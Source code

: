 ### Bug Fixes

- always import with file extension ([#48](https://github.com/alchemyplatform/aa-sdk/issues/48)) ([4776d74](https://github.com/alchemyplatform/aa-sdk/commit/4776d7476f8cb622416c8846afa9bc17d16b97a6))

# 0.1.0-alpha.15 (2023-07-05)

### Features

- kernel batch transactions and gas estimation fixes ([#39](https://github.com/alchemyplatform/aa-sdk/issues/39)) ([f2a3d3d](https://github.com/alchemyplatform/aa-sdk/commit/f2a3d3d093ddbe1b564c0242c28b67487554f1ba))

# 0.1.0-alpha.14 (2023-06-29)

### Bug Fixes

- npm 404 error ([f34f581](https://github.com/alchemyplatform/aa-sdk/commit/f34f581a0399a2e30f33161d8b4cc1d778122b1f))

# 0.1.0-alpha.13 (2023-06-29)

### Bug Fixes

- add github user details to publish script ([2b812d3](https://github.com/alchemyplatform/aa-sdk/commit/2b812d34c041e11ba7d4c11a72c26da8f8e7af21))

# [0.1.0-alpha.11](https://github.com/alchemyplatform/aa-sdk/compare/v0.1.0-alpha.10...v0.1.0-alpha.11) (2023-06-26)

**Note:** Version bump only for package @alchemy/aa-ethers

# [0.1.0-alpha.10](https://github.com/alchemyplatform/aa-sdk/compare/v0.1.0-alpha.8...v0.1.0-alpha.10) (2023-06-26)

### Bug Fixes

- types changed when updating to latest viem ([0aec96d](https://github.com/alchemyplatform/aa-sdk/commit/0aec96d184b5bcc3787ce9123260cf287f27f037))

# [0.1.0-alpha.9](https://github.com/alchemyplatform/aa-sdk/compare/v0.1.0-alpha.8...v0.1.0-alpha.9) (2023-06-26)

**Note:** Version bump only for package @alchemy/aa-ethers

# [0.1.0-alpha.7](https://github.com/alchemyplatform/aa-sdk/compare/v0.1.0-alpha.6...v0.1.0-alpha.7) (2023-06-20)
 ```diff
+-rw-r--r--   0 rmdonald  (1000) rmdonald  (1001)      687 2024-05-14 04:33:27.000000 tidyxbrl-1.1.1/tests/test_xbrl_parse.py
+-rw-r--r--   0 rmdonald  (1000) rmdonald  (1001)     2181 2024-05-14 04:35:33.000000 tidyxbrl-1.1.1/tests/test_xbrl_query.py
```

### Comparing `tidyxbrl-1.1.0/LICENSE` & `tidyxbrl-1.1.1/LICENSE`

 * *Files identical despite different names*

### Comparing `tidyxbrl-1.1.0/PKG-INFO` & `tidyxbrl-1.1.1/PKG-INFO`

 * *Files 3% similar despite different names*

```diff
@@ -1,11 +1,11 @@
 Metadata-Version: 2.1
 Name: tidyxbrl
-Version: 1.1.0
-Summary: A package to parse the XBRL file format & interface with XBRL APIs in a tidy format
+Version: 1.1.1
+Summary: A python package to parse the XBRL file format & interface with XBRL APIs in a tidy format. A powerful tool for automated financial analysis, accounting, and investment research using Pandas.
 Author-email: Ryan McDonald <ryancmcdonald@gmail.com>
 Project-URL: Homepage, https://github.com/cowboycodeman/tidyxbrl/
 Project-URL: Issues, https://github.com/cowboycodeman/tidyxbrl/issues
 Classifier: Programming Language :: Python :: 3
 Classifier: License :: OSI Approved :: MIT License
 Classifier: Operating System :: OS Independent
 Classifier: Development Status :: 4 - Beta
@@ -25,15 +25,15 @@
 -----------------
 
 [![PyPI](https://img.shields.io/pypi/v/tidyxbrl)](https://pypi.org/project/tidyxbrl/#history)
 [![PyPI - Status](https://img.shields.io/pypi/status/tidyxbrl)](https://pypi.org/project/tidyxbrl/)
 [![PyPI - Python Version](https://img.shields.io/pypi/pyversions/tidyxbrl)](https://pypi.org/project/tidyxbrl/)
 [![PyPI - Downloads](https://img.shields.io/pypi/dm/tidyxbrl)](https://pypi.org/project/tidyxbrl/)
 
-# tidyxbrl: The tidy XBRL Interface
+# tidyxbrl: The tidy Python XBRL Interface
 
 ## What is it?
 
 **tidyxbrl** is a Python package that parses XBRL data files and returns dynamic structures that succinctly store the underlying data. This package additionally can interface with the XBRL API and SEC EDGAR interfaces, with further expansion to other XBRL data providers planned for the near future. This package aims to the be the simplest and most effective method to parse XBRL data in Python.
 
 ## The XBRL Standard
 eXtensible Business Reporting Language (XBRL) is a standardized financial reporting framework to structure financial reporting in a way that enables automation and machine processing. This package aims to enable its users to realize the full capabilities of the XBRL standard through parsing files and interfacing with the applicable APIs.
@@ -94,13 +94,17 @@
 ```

What you are asked to do —
Repeating the listing in full, word for word, is the required output.

Exercise solution —
Source code

: ### Bug Fixes

- always import with file extension ([#48](https://github.com/alchemyplatform/aa-sdk/issues/48)) ([4776d74](https://github.com/alchemyplatform/aa-sdk/commit/4776d7476f8cb622416c8846afa9bc17d16b97a6))

# 0.1.0-alpha.15 (2023-07-05)

### Features

- kernel batch transactions and gas estimation fixes ([#39](https://github.com/alchemyplatform/aa-sdk/issues/39)) ([f2a3d3d](https://github.com/alchemyplatform/aa-sdk/commit/f2a3d3d093ddbe1b564c0242c28b67487554f1ba))

# 0.1.0-alpha.14 (2023-06-29)

### Bug Fixes

- npm 404 error ([f34f581](https://github.com/alchemyplatform/aa-sdk/commit/f34f581a0399a2e30f33161d8b4cc1d778122b1f))

# 0.1.0-alpha.13 (2023-06-29)

### Bug Fixes

- add github user details to publish script ([2b812d3](https://github.com/alchemyplatform/aa-sdk/commit/2b812d34c041e11ba7d4c11a72c26da8f8e7af21))

# [0.1.0-alpha.11](https://github.com/alchemyplatform/aa-sdk/compare/v0.1.0-alpha.10...v0.1.0-alpha.11) (2023-06-26)

**Note:** Version bump only for package @alchemy/aa-ethers

# [0.1.0-alpha.10](https://github.com/alchemyplatform/aa-sdk/compare/v0.1.0-alpha.8...v0.1.0-alpha.10) (2023-06-26)

### Bug Fixes

- types changed when updating to latest viem ([0aec96d](https://github.com/alchemyplatform/aa-sdk/commit/0aec96d184b5bcc3787ce9123260cf287f27f037))

# [0.1.0-alpha.9](https://github.com/alchemyplatform/aa-sdk/compare/v0.1.0-alpha.8...v0.1.0-alpha.9) (2023-06-26)

**Note:** Version bump only for package @alchemy/aa-ethers

# [0.1.0-alpha.7](https://github.com/alchemyplatform/aa-sdk/compare/v0.1.0-alpha.6...v0.1.0-alpha.7) (2023-06-20)
 ```diff
+-rw-r--r--   0 rmdonald  (1000) rmdonald  (1001)      687 2024-05-14 04:33:27.000000 tidyxbrl-1.1.1/tests/test_xbrl_parse.py
+-rw-r--r--   0 rmdonald  (1000) rmdonald  (1001)     2181 2024-05-14 04:35:33.000000 tidyxbrl-1.1.1/tests/test_xbrl_query.py
```

### Comparing `tidyxbrl-1.1.0/LICENSE` & `tidyxbrl-1.1.1/LICENSE`

 * *Files identical despite different names*

### Comparing `tidyxbrl-1.1.0/PKG-INFO` & `tidyxbrl-1.1.1/PKG-INFO`

 * *Files 3% similar despite different names*

```diff
@@ -1,11 +1,11 @@
 Metadata-Version: 2.1
 Name: tidyxbrl
-Version: 1.1.0
-Summary: A package to parse the XBRL file format & interface with XBRL APIs in a tidy format
+Version: 1.1.1
+Summary: A python package to parse the XBRL file format & interface with XBRL APIs in a tidy format. A powerful tool for automated financial analysis, accounting, and investment research using Pandas.
 Author-email: Ryan McDonald <ryancmcdonald@gmail.com>
 Project-URL: Homepage, https://github.com/cowboycodeman/tidyxbrl/
 Project-URL: Issues, https://github.com/cowboycodeman/tidyxbrl/issues
 Classifier: Programming Language :: Python :: 3
 Classifier: License :: OSI Approved :: MIT License
 Classifier: Operating System :: OS Independent
 Classifier: Development Status :: 4 - Beta
@@ -25,15 +25,15 @@
 -----------------
 
 [![PyPI](https://img.shields.io/pypi/v/tidyxbrl)](https://pypi.org/project/tidyxbrl/#history)
 [![PyPI - Status](https://img.shields.io/pypi/status/tidyxbrl)](https://pypi.org/project/tidyxbrl/)
 [![PyPI - Python Version](https://img.shields.io/pypi/pyversions/tidyxbrl)](https://pypi.org/project/tidyxbrl/)
 [![PyPI - Downloads](https://img.shields.io/pypi/dm/tidyxbrl)](https://pypi.org/project/tidyxbrl/)
 
-# tidyxbrl: The tidy XBRL Interface
+# tidyxbrl: The tidy Python XBRL Interface
 
 ## What is it?
 
 **tidyxbrl** is a Python package that parses XBRL data files and returns dynamic structures that succinctly store the underlying data. This package additionally can interface with the XBRL API and SEC EDGAR interfaces, with further expansion to other XBRL data providers planned for the near future. This package aims to the be the simplest and most effective method to parse XBRL data in Python.
 
 ## The XBRL Standard
 eXtensible Business Reporting Language (XBRL) is a standardized financial reporting framework to structure financial reporting in a way that enables automation and machine processing. This package aims to enable its users to realize the full capabilities of the XBRL standard through parsing files and interfacing with the applicable APIs.
@@ -94,13 +94,17 @@
 ```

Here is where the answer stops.